Tutti insieme per disegnare il «Manifesto» dell’ovvietà

Ci si sono messi d’impegno, superando divisioni e, in qualche caso, contrapposizioni consolidate. Fosse anche solo per questo, sarebbe un grande merito. Poi hanno elaborato un documento comune con le cose da fare subito per rilanciare l’economia regionale. Insomma, le 11 più rappresentative associazioni territoriali, espressione delle categorie economiche, dagli industriali agli artigiani, dagli operatori agricoli ai commercianti, si sono date da fare. Fino al punto da elaborare un «Manifesto» per lo sviluppo, in sei punti e quattro pagine. La buona volontà è fuori discussione, l’esito tutto da verificare. Soprattutto, ma non solo, per le dichiarazioni che hanno accompagnato la presentazione del testo, ieri all’Hotel Bristol, da parte degli esponenti di Agci, Cia, Cna, Coldiretti, Confagricoltura, Confartigianato, Confcommercio, Confcooperative, Confindustria, Confesercenti, Legacoop: ricette come «ci vogliono meno tasse, più produttività e scelte di natura strategica e strutturale». E inoltre: «Ognuno faccia la propria parte, bisogna rimboccarsi le maniche, dobbiamo trovare le formule giuste per ridare slancio all’economia». Per arrivare a: «Facciamo funzionare le risorse comunitarie» e «occorre semplificare le procedure burocratiche, basta tasse, più occupazione», passando attraverso l’immancabile «facciamo un tavolo di lavoro»... D’accordo, come sottolineano Massimo Sola, direttore di Confindustria Genova, e Sandro Cepollina, presidente di Confindustria Liguria: «La nostra regione vive un momento critico; non è pensabile che l’equilibrio dei conti regionali sia assicurato con il ricorso alla tassazione che colpisca il reddito delle imprese e dei lavoratori attraverso addizionali Irap e Irpef». D’accordo: occorre «il contenimento della spesa regionale nei settori in cui sono possibili risparmi, razionalizzazioni e disinvestimenti dei settori improduttivi, in particolare sanità e trasporto pubblico, nella liberalizzazione dei servizi, nella riorganizzazione delle società partecipate, nella dismissione di parte del patrimonio immobiliare».

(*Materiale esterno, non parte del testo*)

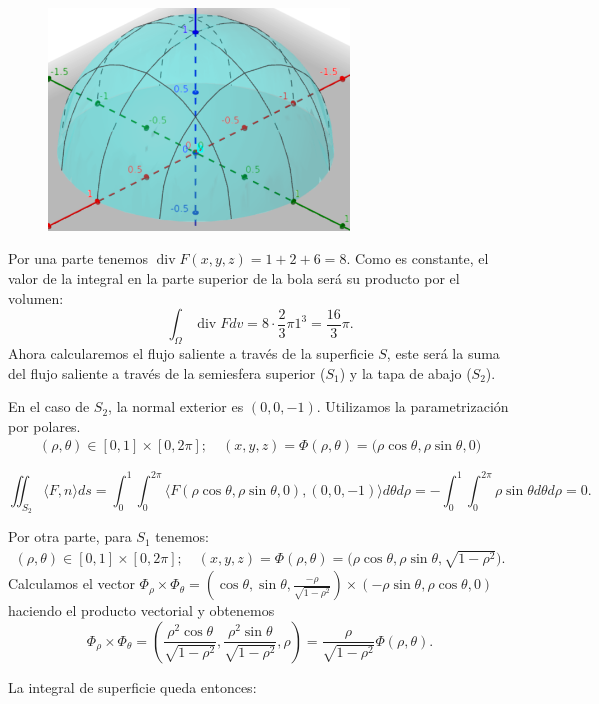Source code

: \documentclass[12pt,spanish]{article}
\theoremstyle{definition}
\theoremstyle{remark}
\begin{document}
\begin{figure}[H]
	\centering
	\includegraphics[width=80mm]{images/superficie-ejemplo-divergencia}
\end{figure}

Por una parte tenemos $\operatorname{div}F(x,y,z)=1+2+6=8$. Como es constante, el valor de la integral en la parte superior de la bola será su producto por el volumen:
\[\int_\Omega\operatorname{div}F dv=8\cdot \frac{2}{3}\pi 1^3=\frac{16}{3}\pi.\]
Ahora calcularemos el flujo saliente a través de la superficie $S$, este será la suma del flujo saliente a través de la semiesfera superior ($S_1$) y la tapa de abajo ($S_2$).

En el caso de $S_2$, la normal exterior es $(0,0,-1)$. Utilizamos la parametrización por polares.
\begin{gather*}
(\rho,\theta)\in[0,1]\times[0,2\pi];\quad (x,y,z)=\Phi(\rho,\theta)=\big(\rho\cos \theta, \rho\sin\theta, 0\big)
\end{gather*}

\[\iint_{S_2}\langle F,n\rangle ds=\int_0^1\int_0^{2\pi}\langle F(\rho \cos\theta, \rho \sin\theta,0),(0,0,-1)\rangle d\theta d\rho=-\int_0^1\int_0^{2\pi}\rho\sin\theta d\theta d\rho=0.\]

Por otra parte, para $S_1$ tenemos:
\begin{gather*}
(\rho,\theta)\in[0,1]\times[0,2\pi];\quad (x,y,z)=\Phi(\rho,\theta)=\big(\rho\cos \theta, \rho\sin\theta, \sqrt{1-\rho^2}\big).
\end{gather*}
Calculamos el vector $\Phi_\rho\times \Phi_\theta=\left(\cos\theta,\sin\theta,\frac{-\rho}{\sqrt{1-\rho^2}}\right)\times (-\rho\sin\theta,\rho\cos\theta,0)$ haciendo el producto vectorial y obtenemos
\[\Phi_\rho\times \Phi_\theta=\left(\frac{\rho^2\cos\theta}{\sqrt{1-\rho^2}},\frac{\rho^2\sin\theta}{\sqrt{1-\rho^2}},\rho\right)=\frac{\rho}{\sqrt{1-\rho^2}}\Phi(\rho,\theta).\]

La integral de superficie queda entonces:
\end{document}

Ma che ci voglia l’ennesimo «Manifesto per lo sviluppo» e l’ennesimo «tavolo di lavoro» per annunciare queste ovvietà pare un esercizio stracotto, anzi irrimediabilmente bruciato. Hai visto mai qualcuno che propone - per riprendere i concetti espressi dalle associazioni di categoria - che «il contenimento della spesa regionale passa attraverso l’aumento della spesa per sanità e trasporto pubblico, il blocco delle liberalizzazioni dei servizi, la disorganizzazione delle società partecipate, e l’acquisto di immobili da parte degli enti pubblici»? Neppure il miglior Vendola (o Santoro) in vena di demagogia populista arriverebbe a tanto.


Insomma: tutta qua la ricetta delle categorie? E, soprattutto, come si concilia con gli accordi trionfali che solo poche settimane fa parti qualificanti delle medesime categorie (vero presidente Marcegaglia?) hanno concluso con i sindacati? Quei sindacati che rispetto a tanti, troppi punti del Manifesto «manifestano» idee diametralmente opposte.